--- Aim of the exercise ---
Your job is to set down the stretch of entries that opens with the line containing "Operating System |" and closes with the line containing "- **Regular Updates**: Consistent". Keep both end lines, copy each exactly, and add nothing.

--- Supplied material ---
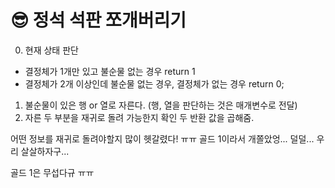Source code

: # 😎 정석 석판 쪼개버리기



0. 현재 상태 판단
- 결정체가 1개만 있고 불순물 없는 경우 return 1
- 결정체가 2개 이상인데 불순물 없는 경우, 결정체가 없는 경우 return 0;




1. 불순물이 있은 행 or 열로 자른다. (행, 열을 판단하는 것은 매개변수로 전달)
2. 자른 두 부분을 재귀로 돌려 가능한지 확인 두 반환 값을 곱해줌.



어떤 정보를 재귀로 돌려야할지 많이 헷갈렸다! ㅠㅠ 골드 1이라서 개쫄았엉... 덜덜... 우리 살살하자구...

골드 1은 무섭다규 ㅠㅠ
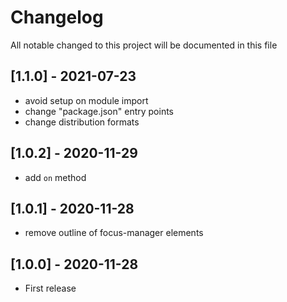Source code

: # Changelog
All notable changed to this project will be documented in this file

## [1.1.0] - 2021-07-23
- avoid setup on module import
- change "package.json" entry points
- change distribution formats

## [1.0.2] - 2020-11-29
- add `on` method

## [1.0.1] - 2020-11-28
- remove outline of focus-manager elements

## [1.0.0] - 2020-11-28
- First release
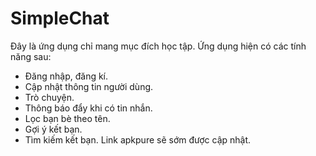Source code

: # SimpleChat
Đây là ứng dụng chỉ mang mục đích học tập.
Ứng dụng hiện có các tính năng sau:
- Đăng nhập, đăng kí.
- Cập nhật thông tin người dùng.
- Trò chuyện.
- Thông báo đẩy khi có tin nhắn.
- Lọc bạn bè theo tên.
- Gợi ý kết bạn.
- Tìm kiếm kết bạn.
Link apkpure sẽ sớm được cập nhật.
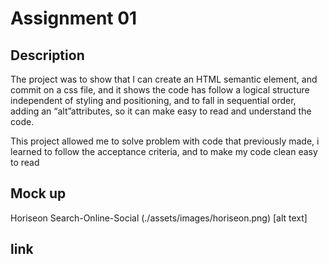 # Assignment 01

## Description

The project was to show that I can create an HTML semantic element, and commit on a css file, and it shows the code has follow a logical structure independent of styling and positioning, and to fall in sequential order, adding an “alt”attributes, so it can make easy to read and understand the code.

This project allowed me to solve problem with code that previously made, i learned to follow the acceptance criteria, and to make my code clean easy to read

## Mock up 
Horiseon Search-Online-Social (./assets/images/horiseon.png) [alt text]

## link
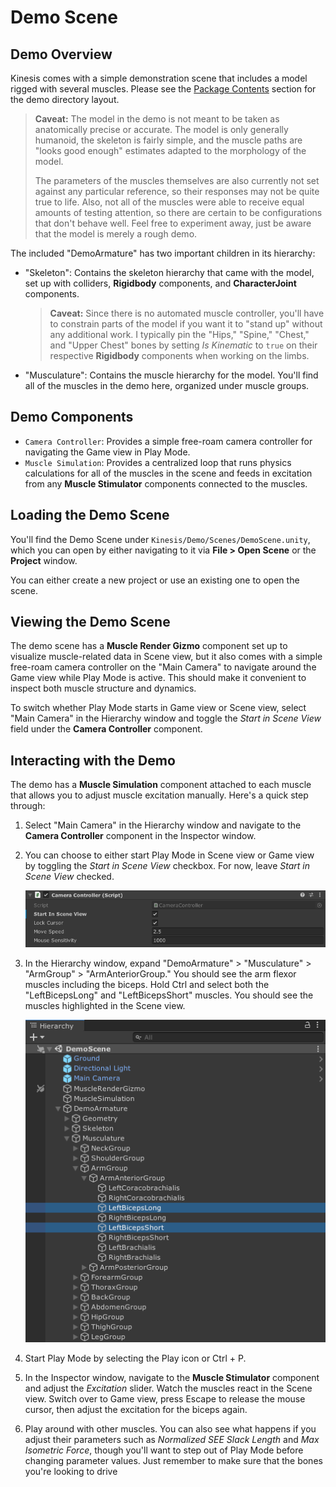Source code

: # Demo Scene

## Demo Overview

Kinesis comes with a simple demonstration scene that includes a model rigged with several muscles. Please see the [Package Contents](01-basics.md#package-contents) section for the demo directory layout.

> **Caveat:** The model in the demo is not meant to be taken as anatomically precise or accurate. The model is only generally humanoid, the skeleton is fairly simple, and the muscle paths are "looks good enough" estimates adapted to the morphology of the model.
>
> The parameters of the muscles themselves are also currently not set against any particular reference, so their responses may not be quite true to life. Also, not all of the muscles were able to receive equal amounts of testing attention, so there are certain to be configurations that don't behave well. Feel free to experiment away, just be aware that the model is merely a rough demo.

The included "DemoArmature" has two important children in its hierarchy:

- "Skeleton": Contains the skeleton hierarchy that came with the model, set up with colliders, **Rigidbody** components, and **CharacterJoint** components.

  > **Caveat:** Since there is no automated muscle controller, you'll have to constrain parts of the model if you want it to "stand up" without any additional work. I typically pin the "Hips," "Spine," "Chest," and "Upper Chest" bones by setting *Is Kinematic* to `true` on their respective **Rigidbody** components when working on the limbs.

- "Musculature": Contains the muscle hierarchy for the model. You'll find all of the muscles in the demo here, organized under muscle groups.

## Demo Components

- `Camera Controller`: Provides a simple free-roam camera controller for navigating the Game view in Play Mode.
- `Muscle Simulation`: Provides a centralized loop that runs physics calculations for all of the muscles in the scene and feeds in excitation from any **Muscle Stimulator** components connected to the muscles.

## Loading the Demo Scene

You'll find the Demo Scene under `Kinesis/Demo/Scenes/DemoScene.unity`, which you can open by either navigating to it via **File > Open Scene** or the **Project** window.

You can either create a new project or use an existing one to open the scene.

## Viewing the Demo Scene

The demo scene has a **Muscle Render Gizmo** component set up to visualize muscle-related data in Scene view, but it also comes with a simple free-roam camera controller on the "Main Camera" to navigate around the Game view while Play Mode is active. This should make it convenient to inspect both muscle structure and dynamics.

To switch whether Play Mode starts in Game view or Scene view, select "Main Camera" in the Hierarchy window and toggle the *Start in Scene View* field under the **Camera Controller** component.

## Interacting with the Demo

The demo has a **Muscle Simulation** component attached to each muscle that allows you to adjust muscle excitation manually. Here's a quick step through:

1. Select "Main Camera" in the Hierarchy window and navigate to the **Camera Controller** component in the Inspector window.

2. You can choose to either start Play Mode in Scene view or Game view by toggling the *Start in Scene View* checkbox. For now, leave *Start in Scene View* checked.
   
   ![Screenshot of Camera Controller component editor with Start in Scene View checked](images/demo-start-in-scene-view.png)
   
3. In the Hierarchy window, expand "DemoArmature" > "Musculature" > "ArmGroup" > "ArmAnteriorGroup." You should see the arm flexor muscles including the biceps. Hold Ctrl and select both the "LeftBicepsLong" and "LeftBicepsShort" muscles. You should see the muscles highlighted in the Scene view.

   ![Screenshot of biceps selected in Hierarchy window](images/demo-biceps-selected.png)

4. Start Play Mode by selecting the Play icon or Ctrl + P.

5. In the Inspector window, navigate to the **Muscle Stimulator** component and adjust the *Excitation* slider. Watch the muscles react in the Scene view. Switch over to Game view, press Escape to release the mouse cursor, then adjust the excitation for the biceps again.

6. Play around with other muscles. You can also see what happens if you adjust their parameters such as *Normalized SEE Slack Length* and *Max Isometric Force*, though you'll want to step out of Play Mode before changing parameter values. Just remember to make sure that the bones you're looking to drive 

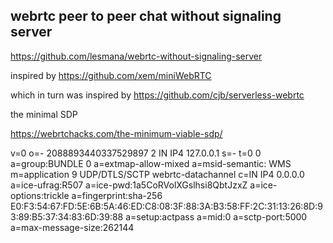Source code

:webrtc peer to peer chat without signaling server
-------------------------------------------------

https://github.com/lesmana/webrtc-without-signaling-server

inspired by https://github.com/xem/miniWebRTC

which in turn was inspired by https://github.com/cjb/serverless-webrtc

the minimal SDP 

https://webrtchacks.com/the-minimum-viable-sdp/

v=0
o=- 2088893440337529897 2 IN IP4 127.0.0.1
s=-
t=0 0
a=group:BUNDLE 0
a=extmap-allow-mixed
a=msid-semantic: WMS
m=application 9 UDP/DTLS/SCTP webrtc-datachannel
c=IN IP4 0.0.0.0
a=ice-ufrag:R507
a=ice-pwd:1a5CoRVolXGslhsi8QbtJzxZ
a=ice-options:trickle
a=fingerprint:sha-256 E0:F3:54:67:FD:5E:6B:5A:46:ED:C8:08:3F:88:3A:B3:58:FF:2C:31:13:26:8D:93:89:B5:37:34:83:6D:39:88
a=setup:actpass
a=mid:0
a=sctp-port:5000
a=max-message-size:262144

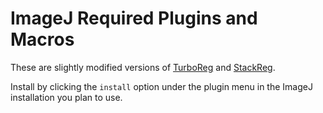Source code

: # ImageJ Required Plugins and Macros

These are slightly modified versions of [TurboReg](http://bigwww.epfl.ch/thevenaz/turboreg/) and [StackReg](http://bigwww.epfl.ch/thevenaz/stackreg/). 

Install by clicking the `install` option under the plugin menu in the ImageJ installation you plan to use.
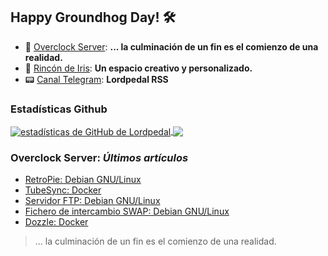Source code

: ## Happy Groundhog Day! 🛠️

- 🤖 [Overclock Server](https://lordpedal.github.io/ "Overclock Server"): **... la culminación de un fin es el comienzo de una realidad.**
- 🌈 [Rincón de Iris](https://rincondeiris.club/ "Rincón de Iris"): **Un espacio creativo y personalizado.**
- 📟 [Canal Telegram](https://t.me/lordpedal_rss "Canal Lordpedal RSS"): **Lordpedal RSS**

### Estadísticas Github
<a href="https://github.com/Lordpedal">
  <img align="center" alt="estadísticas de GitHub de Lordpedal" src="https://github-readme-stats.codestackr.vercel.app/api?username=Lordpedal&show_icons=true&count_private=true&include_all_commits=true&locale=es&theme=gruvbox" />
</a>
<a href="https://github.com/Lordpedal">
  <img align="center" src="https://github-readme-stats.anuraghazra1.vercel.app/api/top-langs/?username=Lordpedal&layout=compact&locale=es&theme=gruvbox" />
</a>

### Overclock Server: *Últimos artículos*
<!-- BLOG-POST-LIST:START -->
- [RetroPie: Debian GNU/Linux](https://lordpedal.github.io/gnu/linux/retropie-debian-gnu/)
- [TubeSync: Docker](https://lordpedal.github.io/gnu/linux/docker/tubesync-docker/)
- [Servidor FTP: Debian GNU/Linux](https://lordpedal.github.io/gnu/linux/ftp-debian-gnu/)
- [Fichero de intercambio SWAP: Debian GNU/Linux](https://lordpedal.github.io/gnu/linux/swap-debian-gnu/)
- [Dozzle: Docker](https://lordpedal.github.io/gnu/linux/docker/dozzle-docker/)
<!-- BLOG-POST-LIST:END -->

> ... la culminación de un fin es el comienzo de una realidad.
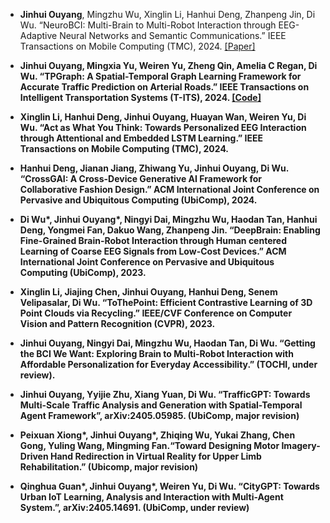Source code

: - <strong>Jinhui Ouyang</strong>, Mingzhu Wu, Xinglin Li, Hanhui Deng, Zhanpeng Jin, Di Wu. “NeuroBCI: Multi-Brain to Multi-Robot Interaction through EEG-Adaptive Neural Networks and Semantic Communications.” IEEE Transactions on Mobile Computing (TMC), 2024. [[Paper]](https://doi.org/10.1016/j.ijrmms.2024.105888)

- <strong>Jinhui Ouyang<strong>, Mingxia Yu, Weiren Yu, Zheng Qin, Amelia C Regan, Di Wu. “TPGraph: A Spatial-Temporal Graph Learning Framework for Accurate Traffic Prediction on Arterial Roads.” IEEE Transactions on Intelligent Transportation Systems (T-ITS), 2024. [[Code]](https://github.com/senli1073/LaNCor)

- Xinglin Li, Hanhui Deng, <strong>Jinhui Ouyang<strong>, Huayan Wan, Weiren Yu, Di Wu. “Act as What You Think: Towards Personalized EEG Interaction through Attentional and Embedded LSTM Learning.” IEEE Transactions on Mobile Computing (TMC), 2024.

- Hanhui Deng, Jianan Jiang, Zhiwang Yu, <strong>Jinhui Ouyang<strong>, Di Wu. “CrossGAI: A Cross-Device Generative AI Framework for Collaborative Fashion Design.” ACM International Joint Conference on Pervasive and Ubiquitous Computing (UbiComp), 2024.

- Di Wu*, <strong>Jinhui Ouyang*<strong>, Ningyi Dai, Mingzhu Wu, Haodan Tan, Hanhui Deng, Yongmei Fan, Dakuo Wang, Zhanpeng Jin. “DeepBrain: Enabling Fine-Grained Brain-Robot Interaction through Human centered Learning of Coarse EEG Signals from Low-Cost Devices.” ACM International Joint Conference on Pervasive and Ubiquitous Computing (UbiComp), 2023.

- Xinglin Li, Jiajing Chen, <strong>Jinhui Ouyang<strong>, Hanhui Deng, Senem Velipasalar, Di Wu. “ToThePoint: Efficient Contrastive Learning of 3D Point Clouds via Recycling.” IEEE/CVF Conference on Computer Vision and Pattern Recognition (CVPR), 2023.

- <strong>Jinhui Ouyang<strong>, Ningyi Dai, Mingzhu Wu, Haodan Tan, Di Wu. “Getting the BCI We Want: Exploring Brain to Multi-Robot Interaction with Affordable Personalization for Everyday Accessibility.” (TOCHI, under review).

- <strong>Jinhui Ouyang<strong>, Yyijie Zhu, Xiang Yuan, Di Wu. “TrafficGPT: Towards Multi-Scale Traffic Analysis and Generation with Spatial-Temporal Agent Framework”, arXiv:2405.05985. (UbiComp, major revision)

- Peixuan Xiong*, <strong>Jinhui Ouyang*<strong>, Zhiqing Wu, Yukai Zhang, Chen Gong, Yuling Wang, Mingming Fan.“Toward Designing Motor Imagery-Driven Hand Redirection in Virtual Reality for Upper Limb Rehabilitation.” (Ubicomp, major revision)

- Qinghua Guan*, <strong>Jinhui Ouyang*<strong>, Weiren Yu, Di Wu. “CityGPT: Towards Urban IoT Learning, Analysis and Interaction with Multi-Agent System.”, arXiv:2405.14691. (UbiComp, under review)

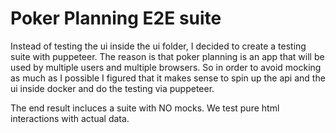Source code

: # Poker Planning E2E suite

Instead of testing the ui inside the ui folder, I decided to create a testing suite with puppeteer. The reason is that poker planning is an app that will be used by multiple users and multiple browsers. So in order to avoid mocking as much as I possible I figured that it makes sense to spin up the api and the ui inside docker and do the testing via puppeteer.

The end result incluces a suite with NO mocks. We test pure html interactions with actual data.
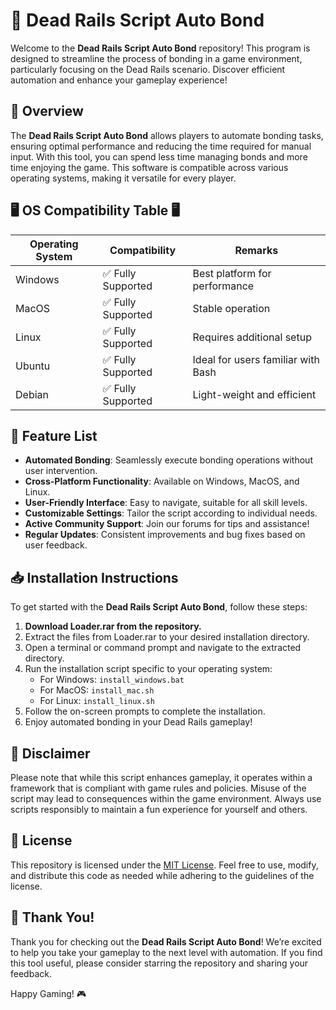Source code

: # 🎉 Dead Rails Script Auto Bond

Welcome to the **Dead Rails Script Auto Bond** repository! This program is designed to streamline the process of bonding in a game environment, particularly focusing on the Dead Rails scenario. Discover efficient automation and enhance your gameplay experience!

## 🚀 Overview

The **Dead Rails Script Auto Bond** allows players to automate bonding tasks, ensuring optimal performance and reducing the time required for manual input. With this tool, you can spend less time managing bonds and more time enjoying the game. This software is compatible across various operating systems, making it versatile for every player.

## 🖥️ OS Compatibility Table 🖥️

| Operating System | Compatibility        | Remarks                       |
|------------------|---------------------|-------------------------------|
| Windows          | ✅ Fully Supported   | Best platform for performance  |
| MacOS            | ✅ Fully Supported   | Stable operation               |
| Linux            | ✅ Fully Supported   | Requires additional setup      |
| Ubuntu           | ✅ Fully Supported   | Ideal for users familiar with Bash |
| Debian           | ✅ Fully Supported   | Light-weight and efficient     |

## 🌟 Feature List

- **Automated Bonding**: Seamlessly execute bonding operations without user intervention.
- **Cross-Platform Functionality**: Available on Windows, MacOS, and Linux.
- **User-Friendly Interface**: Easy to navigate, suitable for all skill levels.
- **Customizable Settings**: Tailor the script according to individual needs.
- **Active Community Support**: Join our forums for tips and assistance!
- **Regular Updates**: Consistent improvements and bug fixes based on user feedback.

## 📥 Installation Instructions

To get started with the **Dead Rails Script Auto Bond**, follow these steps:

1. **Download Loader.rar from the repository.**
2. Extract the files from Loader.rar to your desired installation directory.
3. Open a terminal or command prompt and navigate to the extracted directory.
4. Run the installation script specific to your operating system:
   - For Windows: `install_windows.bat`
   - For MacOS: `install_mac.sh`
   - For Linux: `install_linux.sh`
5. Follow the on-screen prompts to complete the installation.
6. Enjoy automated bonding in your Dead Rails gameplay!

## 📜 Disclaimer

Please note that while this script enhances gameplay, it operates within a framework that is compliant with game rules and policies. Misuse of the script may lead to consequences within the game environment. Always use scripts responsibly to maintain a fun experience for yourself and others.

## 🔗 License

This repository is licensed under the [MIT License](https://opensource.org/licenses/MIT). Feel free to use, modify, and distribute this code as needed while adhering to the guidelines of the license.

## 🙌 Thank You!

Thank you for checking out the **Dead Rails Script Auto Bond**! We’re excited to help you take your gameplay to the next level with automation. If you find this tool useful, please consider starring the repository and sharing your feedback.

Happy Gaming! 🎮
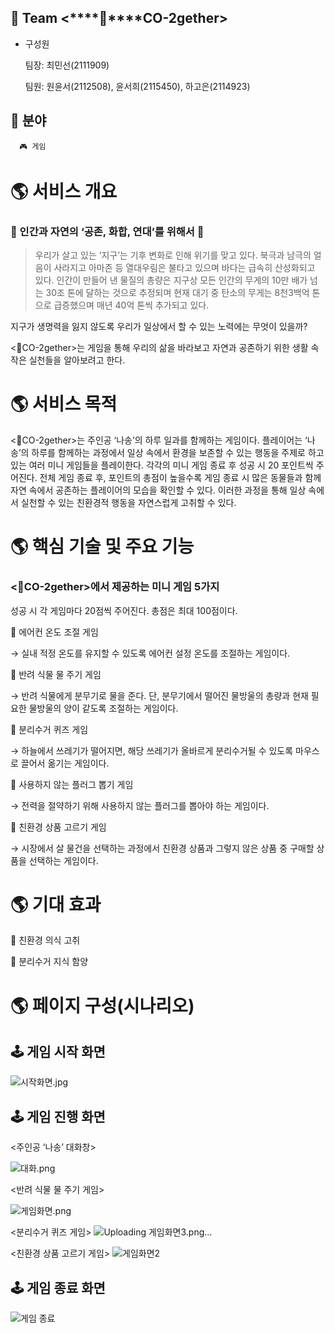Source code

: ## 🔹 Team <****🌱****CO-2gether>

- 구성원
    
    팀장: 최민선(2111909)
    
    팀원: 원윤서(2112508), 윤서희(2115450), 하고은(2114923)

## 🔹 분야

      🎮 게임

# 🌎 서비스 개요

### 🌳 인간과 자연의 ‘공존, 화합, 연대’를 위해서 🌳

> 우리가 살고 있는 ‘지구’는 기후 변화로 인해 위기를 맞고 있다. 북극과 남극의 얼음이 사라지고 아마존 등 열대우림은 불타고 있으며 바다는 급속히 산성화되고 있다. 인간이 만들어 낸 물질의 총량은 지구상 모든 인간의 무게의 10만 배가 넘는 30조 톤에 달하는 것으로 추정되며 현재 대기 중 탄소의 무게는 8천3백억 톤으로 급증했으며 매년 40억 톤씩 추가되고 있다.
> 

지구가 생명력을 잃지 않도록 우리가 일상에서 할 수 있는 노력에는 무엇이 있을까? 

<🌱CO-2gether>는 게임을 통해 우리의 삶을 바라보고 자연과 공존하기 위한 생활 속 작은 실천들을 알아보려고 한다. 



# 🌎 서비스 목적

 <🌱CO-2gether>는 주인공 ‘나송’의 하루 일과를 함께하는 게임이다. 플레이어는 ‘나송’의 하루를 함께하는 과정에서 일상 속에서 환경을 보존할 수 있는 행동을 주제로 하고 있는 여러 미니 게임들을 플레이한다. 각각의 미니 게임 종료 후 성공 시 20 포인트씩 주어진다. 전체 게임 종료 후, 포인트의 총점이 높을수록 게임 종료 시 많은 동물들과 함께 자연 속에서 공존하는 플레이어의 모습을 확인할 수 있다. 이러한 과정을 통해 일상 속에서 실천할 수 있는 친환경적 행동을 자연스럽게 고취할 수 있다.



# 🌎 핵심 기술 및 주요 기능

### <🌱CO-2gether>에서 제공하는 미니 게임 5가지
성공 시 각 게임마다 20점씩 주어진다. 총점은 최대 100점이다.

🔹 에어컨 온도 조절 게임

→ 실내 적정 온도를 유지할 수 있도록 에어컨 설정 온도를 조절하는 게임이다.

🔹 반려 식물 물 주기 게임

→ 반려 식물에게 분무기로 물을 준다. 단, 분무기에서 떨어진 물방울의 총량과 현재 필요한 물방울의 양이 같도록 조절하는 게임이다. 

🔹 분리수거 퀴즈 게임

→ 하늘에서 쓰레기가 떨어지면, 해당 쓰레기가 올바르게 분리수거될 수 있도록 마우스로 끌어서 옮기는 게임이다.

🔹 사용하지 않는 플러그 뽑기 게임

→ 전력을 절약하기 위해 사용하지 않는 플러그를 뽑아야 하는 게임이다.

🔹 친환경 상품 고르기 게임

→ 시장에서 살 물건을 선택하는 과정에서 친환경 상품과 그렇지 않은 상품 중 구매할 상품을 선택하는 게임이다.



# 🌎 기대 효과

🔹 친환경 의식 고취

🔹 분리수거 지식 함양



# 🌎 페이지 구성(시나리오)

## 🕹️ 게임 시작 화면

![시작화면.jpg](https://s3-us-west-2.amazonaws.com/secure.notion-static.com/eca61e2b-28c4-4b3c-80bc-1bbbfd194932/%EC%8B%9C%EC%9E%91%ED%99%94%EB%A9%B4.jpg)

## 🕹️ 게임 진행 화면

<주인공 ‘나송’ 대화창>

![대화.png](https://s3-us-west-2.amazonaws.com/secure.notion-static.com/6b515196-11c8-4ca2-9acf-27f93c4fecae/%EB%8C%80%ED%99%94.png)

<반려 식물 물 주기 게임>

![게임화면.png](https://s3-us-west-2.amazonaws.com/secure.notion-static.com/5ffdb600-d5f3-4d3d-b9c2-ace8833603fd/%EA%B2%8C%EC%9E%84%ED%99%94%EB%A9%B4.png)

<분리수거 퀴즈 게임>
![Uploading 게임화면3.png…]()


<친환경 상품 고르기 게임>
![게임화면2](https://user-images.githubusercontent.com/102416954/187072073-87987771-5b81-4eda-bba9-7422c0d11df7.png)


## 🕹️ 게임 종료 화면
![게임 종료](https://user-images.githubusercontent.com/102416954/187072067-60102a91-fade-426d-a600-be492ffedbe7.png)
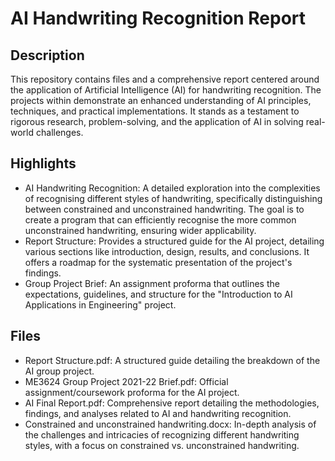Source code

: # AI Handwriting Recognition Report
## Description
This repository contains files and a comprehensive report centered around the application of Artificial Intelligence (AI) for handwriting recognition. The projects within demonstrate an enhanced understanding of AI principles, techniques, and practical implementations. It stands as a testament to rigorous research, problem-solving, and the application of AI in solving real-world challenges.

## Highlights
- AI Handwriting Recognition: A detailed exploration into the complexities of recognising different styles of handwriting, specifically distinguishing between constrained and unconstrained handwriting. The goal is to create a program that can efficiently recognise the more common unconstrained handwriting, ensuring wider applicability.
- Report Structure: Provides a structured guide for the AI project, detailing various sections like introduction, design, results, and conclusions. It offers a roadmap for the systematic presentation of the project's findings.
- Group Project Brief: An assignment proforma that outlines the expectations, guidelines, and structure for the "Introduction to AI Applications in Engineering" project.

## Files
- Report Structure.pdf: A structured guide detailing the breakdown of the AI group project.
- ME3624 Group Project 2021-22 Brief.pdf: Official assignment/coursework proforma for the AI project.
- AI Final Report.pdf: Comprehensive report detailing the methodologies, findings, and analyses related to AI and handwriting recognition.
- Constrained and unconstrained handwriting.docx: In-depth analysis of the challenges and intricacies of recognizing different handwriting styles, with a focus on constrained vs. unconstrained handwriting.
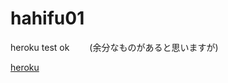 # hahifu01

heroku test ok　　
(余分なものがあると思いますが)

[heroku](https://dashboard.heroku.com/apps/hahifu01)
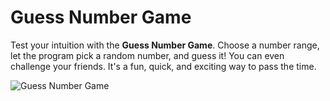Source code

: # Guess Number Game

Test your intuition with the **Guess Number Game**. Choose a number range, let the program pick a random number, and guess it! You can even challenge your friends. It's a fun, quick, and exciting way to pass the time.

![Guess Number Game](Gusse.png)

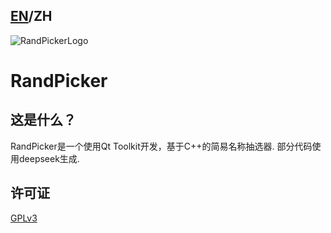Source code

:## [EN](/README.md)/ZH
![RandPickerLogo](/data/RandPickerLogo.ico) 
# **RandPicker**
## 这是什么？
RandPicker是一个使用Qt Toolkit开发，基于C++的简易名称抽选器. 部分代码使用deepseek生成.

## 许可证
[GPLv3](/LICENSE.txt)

--- Expected answer ---
| Operating System | Compatibility        | Remarks                       |
|------------------|---------------------|-------------------------------|
| Windows          | ✅ Fully Supported   | Best platform for performance  |
| MacOS            | ✅ Fully Supported   | Stable operation               |
| Linux            | ✅ Fully Supported   | Requires additional setup      |
| Ubuntu           | ✅ Fully Supported   | Ideal for users familiar with Bash |
| Debian           | ✅ Fully Supported   | Light-weight and efficient     |

## 🌟 Feature List

- **Automated Bonding**: Seamlessly execute bonding operations without user intervention.
- **Cross-Platform Functionality**: Available on Windows, MacOS, and Linux.
- **User-Friendly Interface**: Easy to navigate, suitable for all skill levels.
- **Customizable Settings**: Tailor the script according to individual needs.
- **Active Community Support**: Join our forums for tips and assistance!
- **Regular Updates**: Consistent improvements and bug fixes based on user feedback.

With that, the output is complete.